Port-au-Prince, 1er septembre 2026 — La situation sécuritaire continue de fragiliser les activités économiques à Port-au-Prince. Ce mardi, le Collectif des citoyens du secteur informel et des petites entreprises a organisé une marche pacifique afin d’alerter les autorités sur les difficultés rencontrées par les petits commerçants.

La mobilisation a débuté à Boudon avant de se diriger vers la Villa d’Accueil, à Delmas 60. Des commerçants qui exerçaient auparavant leurs activités au Champs-de-Mars ont notamment participé à la manifestation.

À travers cette marche, les participants demandent au Premier ministre Alix Didier Fils-Aimé et à son gouvernement de prendre des dispositions concrètes pour renforcer la sécurité et permettre la reprise des activités économiques.

Des activités paralysées par l’insécurité

Pour plusieurs commerçants présents à la mobilisation, la situation est devenue particulièrement difficile. Certains expliquent être dans l’incapacité de travailler normalement au Champs-de-Mars depuis près de deux ans, en raison des tirs et des violences attribués aux groupes armés.

La paralysie de leurs activités affecte directement leurs revenus et leur capacité à répondre aux besoins quotidiens de leurs familles.

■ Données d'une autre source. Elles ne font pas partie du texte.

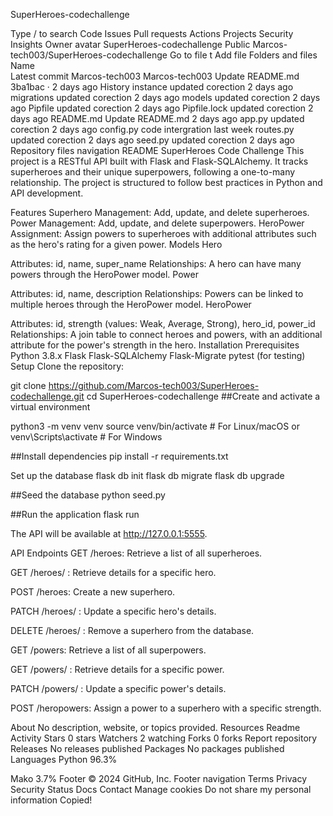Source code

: 
SuperHeroes-codechallenge

Type / to search
Code
Issues
Pull requests
Actions
Projects
Security
Insights
Owner avatar
SuperHeroes-codechallenge
Public
Marcos-tech003/SuperHeroes-codechallenge
Go to file
t
Add file
Folders and files
Name		
Latest commit
Marcos-tech003
Marcos-tech003
Update README.md
3ba1bac
 · 
2 days ago
History
instance
updated corection
2 days ago
migrations
updated corection
2 days ago
models
updated corection
2 days ago
Pipfile
updated corection
2 days ago
Pipfile.lock
updated corection
2 days ago
README.md
Update README.md
2 days ago
app.py
updated corection
2 days ago
config.py
code intergration
last week
routes.py
updated corection
2 days ago
seed.py
updated corection
2 days ago
Repository files navigation
README
SuperHeroes Code Challenge
This project is a RESTful API built with Flask and Flask-SQLAlchemy. It tracks superheroes and their unique superpowers, following a one-to-many relationship. The project is structured to follow best practices in Python and API development.

Features
Superhero Management: Add, update, and delete superheroes.
Power Management: Add, update, and delete superpowers.
HeroPower Assignment: Assign powers to superheroes with additional attributes such as the hero's rating for a given power.
Models
Hero

Attributes: id, name, super_name
Relationships: A hero can have many powers through the HeroPower model.
Power

Attributes: id, name, description
Relationships: Powers can be linked to multiple heroes through the HeroPower model.
HeroPower

Attributes: id, strength (values: Weak, Average, Strong), hero_id, power_id
Relationships: A join table to connect heroes and powers, with an additional attribute for the power's strength in the hero.
Installation
Prerequisites
Python 3.8.x
Flask
Flask-SQLAlchemy
Flask-Migrate
pytest (for testing)
Setup
Clone the repository:

git clone https://github.com/Marcos-tech003/SuperHeroes-codechallenge.git
cd SuperHeroes-codechallenge
##Create and activate a virtual environment

python3 -m venv venv source venv/bin/activate # For Linux/macOS or venv\Scripts\activate # For Windows

##Install dependencies pip install -r requirements.txt

Set up the database
flask db init flask db migrate flask db upgrade

##Seed the database python seed.py

##Run the application flask run

The API will be available at http://127.0.0.1:5555.

API Endpoints
GET /heroes: Retrieve a list of all superheroes.

GET /heroes/ : Retrieve details for a specific hero.

POST /heroes: Create a new superhero.

PATCH /heroes/ : Update a specific hero's details.

DELETE /heroes/ : Remove a superhero from the database.

GET /powers: Retrieve a list of all superpowers.

GET /powers/ : Retrieve details for a specific power.

PATCH /powers/ : Update a specific power's details.

POST /heropowers: Assign a power to a superhero with a specific strength.

About
No description, website, or topics provided.
Resources
 Readme
 Activity
Stars
 0 stars
Watchers
 2 watching
Forks
 0 forks
Report repository
Releases
No releases published
Packages
No packages published
Languages
Python
96.3%
 
Mako
3.7%
Footer
© 2024 GitHub, Inc.
Footer navigation
Terms
Privacy
Security
Status
Docs
Contact
Manage cookies
Do not share my personal information
Copied!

À l’approche de la rentrée scolaire, prévue le 7 septembre, leurs inquiétudes se sont davantage accentuées.

Le collectif réclame également la réouverture et la sécurisation des principaux axes routiers du pays. Selon les manifestants, la circulation sur ces routes est indispensable à la reprise du commerce et à la relance de leurs activités.

Une aide financière réclamée pour la rentrée

Au-delà des revendications liées à la sécurité, les commerçants demandent un soutien financier de l’État. Ils sollicitent une aide d’au moins 100 000 gourdes pour pouvoir acheter les fournitures scolaires de leurs enfants.

Les organisateurs indiquent qu’il s’agit de leur sixième mobilisation consacrée à la question de la sécurité. Ils estiment que leurs conditions économiques ne leur permettent plus d’assumer convenablement les dépenses liées à la rentrée scolaire.

Les manifestants préviennent qu’en l’absence d’une réponse du Premier ministre, une nouvelle mobilisation pourrait être organisée le 7 septembre, cette fois avec leurs enfants. Ils menacent également de bloquer les abords de la Villa d’Accueil.

À travers cette démarche, le Collectif demande donc au gouvernement d’apporter une réponse rapide à leurs revendications, notamment en matière de sécurité, de réouverture des grands axes routiers et d’accompagnement des petits commerçants affectés par la crise.